Hard hit by bombings, IS is turning to child soldiers: US

An image taken from a propaganda video released by the Islamic State's al-Furqan Media allegedly shows IS fighters raising their weapons (AFP Photo/)

Washington (AFP) - The Islamic State group is increasingly filling its ranks with child soldiers to replace thousands of its fighters killed in US-led coalition air strikes, a US military spokesman said Friday.

Colonel Pat Ryder of the US military's Central Command said that the number of boy soldiers -- some as young as 10 -- had been growing steadily, and that some are even being used to put prisoners to death.

"We've seen this trend continuing to increase for a while now, where they are having to, through forced conscription, recruit children as young as 10 to go fight," Ryder said, calling the practice "obviously disgusting and illegal across the board."

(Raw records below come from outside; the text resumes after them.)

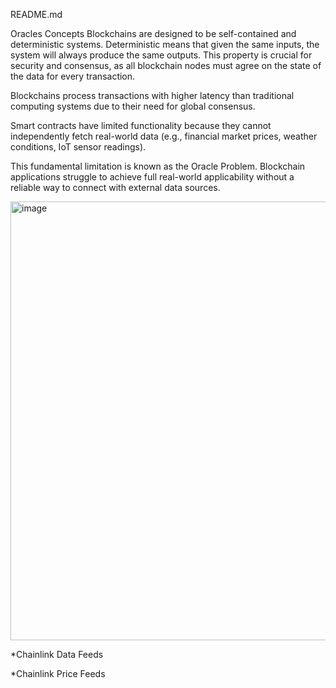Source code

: README.md

Oracles Concepts
Blockchains are designed to be self-contained and deterministic systems. Deterministic means that given the same inputs, the system will always produce the same outputs. This property is crucial for security and consensus, as all blockchain nodes must agree on the state of the data for every transaction.

Blockchains process transactions with higher latency than traditional computing systems due to their need for global consensus.

Smart contracts have limited functionality because they cannot independently fetch real-world data (e.g., financial market prices, weather conditions, IoT sensor readings).

This fundamental limitation is known as the Oracle Problem. Blockchain applications struggle to achieve full real-world applicability without a reliable way to connect with external data sources.

<img width="1600" height="702" alt="image" src="https://github.com/user-attachments/assets/aeb72a88-3f33-4c93-8ca9-1792f2d1c5b1" />


*Chainlink Data Feeds

*Chainlink Price Feeds


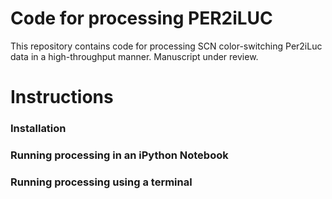 # Code for processing PER2iLUC
This repository contains code for processing SCN color-switching Per2iLuc data in a high-throughput manner. 
Manuscript under review.

# Instructions

### Installation

### Running processing in an iPython Notebook


### Running processing using a terminal


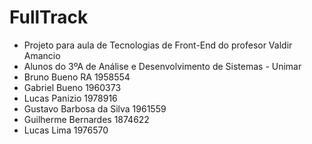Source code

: # FullTrack
- Projeto para aula de Tecnologias de Front-End do profesor Valdir Amancio
- Alunos do 3ºA de Análise e Desenvolvimento de Sistemas - Unimar
- Bruno Bueno RA 1958554 
- Gabriel Bueno 1960373 
- Lucas Panizio 1978916 
- Gustavo Barbosa da Silva 1961559 
- Guilherme Bernardes 1874622 
- Lucas Lima 1976570
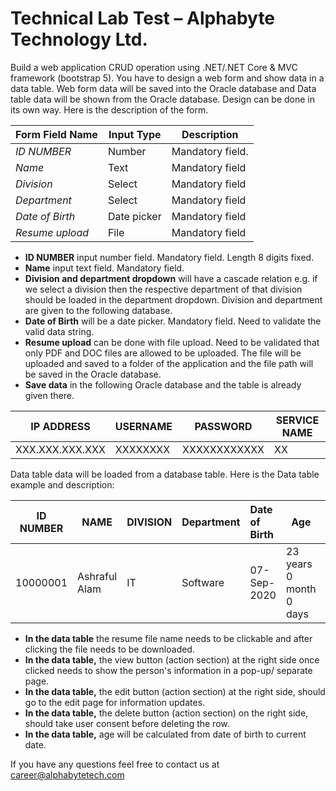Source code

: ﻿# **Technical Lab Test – Alphabyte Technology Ltd.**

Build a web application CRUD operation using .NET/.NET Core & MVC framework (bootstrap 5). You have to design a web form and show data in a data table. Web form data will be saved into the Oracle database and Data table data will be shown from the Oracle database. Design can be done in its own way. Here is the description of the form. 

|**Form Field Name** |**Input Type** |**Description** |
| - | - | - |
|*ID NUMBER* |Number |Mandatory field. |
|*Name* |Text |Mandatory field |
|*Division* |Select |Mandatory field |
|*Department* |Select |Mandatory field |
|*Date of Birth* |Date picker |Mandatory field |
|*Resume upload* |File |Mandatory field |

- **ID NUMBER** input number field. Mandatory field. Length 8 digits fixed. 
- **Name** input text field. Mandatory field. 
- **Division and department dropdown** will have a cascade relation e.g. if we select a division then the respective department of that division should be loaded in the department dropdown. Division and department are given to the following database. 
-  **Date of Birth** will be a date picker. Mandatory field. Need to validate the valid data string. 
- **Resume upload** can be done with file upload. Need to be validated that only PDF and DOC files are allowed to be uploaded. The file will be uploaded and saved to a folder of the application and the file path will be saved in the Oracle database. 
- **Save data** in the following Oracle database and the table is already given there. 

|**IP ADDRESS** |**USERNAME** |**PASSWORD** |**SERVICE NAME** |
| - | - | - | - |
|XXX.XXX.XXX.XXX |XXXXXXXX |XXXXXXXXXXXX |XX |

Data table data will be loaded from a database table. Here is the Data table example and description: 

|**ID NUMBER** |**NAME** |**DIVISION** |**Department** |**Date of Birth** |**Age** |**Resume** |**Action** |
| - | - | - | - | :- | - | - | - |
|10000001 |Ashraful Alam |IT |Software |07-Sep- 2020 |23 years 0 month 0 days |File1 |View Edit delete |

- **In the data table** the resume file name needs to be clickable and after clicking the file needs to be downloaded. 
- **In the data table,** the view button (action section) at the right side once clicked needs to show the person's information in a pop-up/ separate page. 
- **In the data table,** the edit button (action section) at the right side, should go to the edit page for information updates. 
- **In the data table,** the delete button (action section) on the right side, should take user consent before deleting the row. 
- **In the data table,** age will be calculated from date of birth to current date. 

If you have any questions feel free to contact us at [ career@alphabytetech.com ](mailto:career@alphabytetech.com)
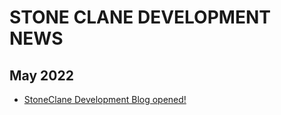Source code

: # STONE CLANE DEVELOPMENT NEWS 
## May 2022 
* [StoneClane Development Blog opened!](https://Stoneclane-Development.github.io/blog/news/Stoneclane-DevelopmentStoneclane-Development/Blog%20opened!%20(4-05-2022))
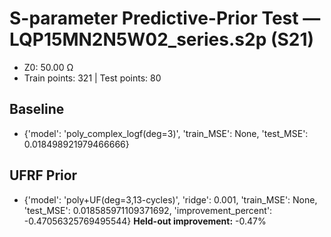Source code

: # S-parameter Predictive-Prior Test — LQP15MN2N5W02_series.s2p (S21)
- Z0: 50.00 Ω
- Train points: 321  |  Test points: 80

## Baseline
- {'model': 'poly_complex_logf(deg=3)', 'train_MSE': None, 'test_MSE': 0.018498921979466666}

## UFRF Prior
- {'model': 'poly+UF(deg=3,13-cycles)', 'ridge': 0.001, 'train_MSE': None, 'test_MSE': 0.018585971109371692, 'improvement_percent': -0.47056325769495544}
**Held-out improvement:** -0.47%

"This again is an indication that they are scraping to replace the losses that they've experienced on the battlefield," he said.

The US military issues no official counts of enemy dead -- it was criticized during the Vietnam War for using "body counts" as a metric of progress -- as it leads the multinational coalition conducting air strikes against IS fighters in Iraq and Syria. But Pentagon estimates suggest the number of slain jihadists is between 23,000 and 33,000.

Ryder's comments came the day after the IS group released a horrific video showing six of its child soldiers killing Syrian security forces captured by the jihadists.

When the six boys are chosen by an instructor to "send a message" to IS's opponents, five of them shoot and kill Syrian captives, while the sixth slits a prisoner's throat.

The slick video, titled "To the Sons of Jews," also shows dozens of boys studying religious texts and learning hand-to-hand combat. Through a program it calls "Cubs of the Caliphate," IS provides intense military and religious training to children in the area it controls.

Although child soldiers have been used before to guard checkpoints or gather intelligence, IS has begun increasingly using them to execute prisoners.

"It's just sickening," Ryder said.

Asked if the coalition would knowingly bomb child soldiers or if their presence on the battlefield alters the military's rules on when deadly force can be used, Ryder said the coalition tries to avoid killing "any innocent person on the battlefield."

But "the reality is, if an ISIL fighter is armed and attacking, then that ISIL fighter is a legitimate military target," he said, using an alternative acronym for the IS group, which is also known as ISIS and Daesh.

He noted that the "overwhelming majority" of IS fighters are "military-aged males."